The accused shooter who opened fire at a grocery store in Buffalo, New York is only 18 years old, and we need to have a serious conversation about what motivates boys to commit these terrible acts. Some may try to laugh it off or call it a distraction, but we should not ignore the link to violent video games. The shooter dressed up like a character found in violent video games to which millions of teenage boys are addicted. He wore camouflage and a helmet as can be seen in images from “Call of Duty,” one of the most popular shooter games around.
He has no military training but ruthlessly killed with horrific efficiency. Being shot at by a security guard did not faze him, as these games train players to continue shooting rapidly in order to score as many points as possible. The deadly mindset encouraged by playing thousands of hours of shooter games should be reprimanded.
Young men at age 18 should be learning skills to become productive members of society. The Buffalo, New York shooter is apparently from a strong family having parents who are civil engineers, so familiar arguments about broken families leading to crime do not singlehandedly explain this shooting rampage by a privileged young man.
In the same weekend, a Milwaukee gunman opened fire on a crowd of 300 to 500 people after game six of the NBA playoffs between the Milwaukee Bucks and Boston Celtics.
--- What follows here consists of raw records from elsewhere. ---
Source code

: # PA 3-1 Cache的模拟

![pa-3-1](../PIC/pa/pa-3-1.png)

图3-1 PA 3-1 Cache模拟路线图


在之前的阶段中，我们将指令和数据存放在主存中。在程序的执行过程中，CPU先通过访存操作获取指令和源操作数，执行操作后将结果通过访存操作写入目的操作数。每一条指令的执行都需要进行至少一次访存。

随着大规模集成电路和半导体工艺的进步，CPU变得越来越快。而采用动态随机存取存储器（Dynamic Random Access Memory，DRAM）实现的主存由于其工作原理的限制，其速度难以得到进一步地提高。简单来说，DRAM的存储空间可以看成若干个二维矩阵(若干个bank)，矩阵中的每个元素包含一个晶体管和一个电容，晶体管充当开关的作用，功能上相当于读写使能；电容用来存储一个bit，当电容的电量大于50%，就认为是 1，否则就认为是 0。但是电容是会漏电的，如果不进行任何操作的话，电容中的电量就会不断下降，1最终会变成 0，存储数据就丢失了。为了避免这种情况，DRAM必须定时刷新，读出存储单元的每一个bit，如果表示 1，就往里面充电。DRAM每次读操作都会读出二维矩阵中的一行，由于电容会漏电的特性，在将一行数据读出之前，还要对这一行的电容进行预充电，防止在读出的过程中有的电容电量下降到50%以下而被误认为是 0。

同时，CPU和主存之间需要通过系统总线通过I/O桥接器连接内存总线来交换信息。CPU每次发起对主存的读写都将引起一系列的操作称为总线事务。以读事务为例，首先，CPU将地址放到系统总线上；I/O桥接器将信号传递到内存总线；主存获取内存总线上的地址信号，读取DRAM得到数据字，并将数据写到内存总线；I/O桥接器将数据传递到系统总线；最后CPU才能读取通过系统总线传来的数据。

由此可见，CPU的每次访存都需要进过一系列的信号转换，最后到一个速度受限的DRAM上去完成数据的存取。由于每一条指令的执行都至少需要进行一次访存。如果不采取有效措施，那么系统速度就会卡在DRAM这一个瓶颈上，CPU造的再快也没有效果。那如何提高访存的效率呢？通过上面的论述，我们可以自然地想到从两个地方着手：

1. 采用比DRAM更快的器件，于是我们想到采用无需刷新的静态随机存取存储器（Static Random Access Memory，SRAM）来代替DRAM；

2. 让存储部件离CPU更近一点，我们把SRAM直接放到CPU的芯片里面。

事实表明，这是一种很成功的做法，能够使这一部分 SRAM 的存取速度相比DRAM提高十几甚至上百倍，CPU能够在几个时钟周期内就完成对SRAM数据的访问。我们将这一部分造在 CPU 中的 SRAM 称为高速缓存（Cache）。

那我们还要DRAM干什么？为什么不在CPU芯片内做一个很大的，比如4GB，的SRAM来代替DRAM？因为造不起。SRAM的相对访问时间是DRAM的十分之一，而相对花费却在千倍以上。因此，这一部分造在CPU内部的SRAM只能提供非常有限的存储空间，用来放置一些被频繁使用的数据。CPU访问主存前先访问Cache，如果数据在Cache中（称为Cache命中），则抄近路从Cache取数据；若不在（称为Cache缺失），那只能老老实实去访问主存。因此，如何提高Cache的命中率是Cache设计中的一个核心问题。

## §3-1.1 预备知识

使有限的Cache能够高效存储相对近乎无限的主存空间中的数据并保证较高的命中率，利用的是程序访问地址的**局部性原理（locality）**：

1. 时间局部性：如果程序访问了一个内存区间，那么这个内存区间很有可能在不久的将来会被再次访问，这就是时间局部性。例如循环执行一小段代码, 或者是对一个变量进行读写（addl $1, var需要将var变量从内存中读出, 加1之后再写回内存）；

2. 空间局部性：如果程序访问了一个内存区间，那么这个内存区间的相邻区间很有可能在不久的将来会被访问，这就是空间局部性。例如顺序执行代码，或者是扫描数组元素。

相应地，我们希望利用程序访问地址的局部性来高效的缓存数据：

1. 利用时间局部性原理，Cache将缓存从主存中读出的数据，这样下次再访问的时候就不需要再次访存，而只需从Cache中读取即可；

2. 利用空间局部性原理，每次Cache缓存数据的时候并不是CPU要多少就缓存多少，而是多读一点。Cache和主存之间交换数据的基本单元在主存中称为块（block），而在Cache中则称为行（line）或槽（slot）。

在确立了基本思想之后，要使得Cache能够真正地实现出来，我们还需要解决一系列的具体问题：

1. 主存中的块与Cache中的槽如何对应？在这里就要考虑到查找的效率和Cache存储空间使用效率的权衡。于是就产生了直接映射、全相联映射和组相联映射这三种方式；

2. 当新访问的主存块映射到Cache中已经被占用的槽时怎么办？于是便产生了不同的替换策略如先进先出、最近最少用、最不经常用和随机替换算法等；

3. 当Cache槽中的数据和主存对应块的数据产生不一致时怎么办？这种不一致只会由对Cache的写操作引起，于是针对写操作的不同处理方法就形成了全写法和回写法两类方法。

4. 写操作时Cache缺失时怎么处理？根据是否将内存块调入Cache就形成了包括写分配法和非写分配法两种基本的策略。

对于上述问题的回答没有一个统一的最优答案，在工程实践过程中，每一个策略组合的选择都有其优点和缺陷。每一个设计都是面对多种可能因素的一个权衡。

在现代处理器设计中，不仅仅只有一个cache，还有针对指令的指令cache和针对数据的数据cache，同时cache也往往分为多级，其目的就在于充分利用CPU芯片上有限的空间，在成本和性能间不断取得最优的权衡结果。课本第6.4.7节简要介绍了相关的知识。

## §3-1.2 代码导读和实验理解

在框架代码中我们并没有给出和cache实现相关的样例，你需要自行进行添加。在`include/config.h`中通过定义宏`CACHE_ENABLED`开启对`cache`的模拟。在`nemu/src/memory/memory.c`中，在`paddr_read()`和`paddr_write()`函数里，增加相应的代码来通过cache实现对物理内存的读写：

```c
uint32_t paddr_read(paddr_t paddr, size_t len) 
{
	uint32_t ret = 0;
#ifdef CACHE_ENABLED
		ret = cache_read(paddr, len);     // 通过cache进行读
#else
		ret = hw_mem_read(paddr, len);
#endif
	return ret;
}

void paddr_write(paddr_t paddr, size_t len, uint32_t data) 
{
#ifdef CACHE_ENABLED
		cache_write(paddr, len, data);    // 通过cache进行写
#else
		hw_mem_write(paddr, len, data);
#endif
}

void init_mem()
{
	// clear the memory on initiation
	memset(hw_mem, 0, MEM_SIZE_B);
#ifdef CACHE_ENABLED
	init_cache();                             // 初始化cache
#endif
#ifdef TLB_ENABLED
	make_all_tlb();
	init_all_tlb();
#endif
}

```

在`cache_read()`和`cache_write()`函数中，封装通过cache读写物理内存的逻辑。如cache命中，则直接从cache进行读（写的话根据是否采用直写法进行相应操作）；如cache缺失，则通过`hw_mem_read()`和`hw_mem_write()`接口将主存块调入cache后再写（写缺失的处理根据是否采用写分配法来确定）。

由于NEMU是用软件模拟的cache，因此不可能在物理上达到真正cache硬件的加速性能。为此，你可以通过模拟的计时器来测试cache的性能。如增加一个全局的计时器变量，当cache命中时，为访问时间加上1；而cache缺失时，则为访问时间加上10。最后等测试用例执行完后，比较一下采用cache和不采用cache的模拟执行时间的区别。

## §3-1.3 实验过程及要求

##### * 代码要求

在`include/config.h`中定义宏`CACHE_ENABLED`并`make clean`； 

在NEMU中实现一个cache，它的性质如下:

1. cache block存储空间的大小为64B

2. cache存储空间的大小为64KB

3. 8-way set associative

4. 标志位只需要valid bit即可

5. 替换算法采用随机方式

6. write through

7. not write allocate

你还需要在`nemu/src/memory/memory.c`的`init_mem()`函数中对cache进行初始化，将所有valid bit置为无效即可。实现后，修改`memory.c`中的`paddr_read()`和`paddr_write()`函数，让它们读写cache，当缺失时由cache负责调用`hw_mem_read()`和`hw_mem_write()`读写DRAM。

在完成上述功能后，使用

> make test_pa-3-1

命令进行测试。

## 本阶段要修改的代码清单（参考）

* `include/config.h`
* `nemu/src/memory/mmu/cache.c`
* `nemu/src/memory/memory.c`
Police complained about understaffing to handle such violence in a rowdy crowd, which resulted in 17 people being shot, none fatally. But understaffing of urban police does not fit the liberal narrative, either. Republicans are obviously not to blame for these mass shootings, and should lead to address the contributing causes of addictive violent video games and understaffing police departments.
The demagoguery by Democrats in exploiting these tragedies does not help prevent them. Blaming it all on the gun will not prevent even a single mass shooting. Instead, we have to talk about the people holding the guns, and what could motivate them to do what they do. If we aren’t willing to talk about the role violent video games play, we can’t find the solutions we seek.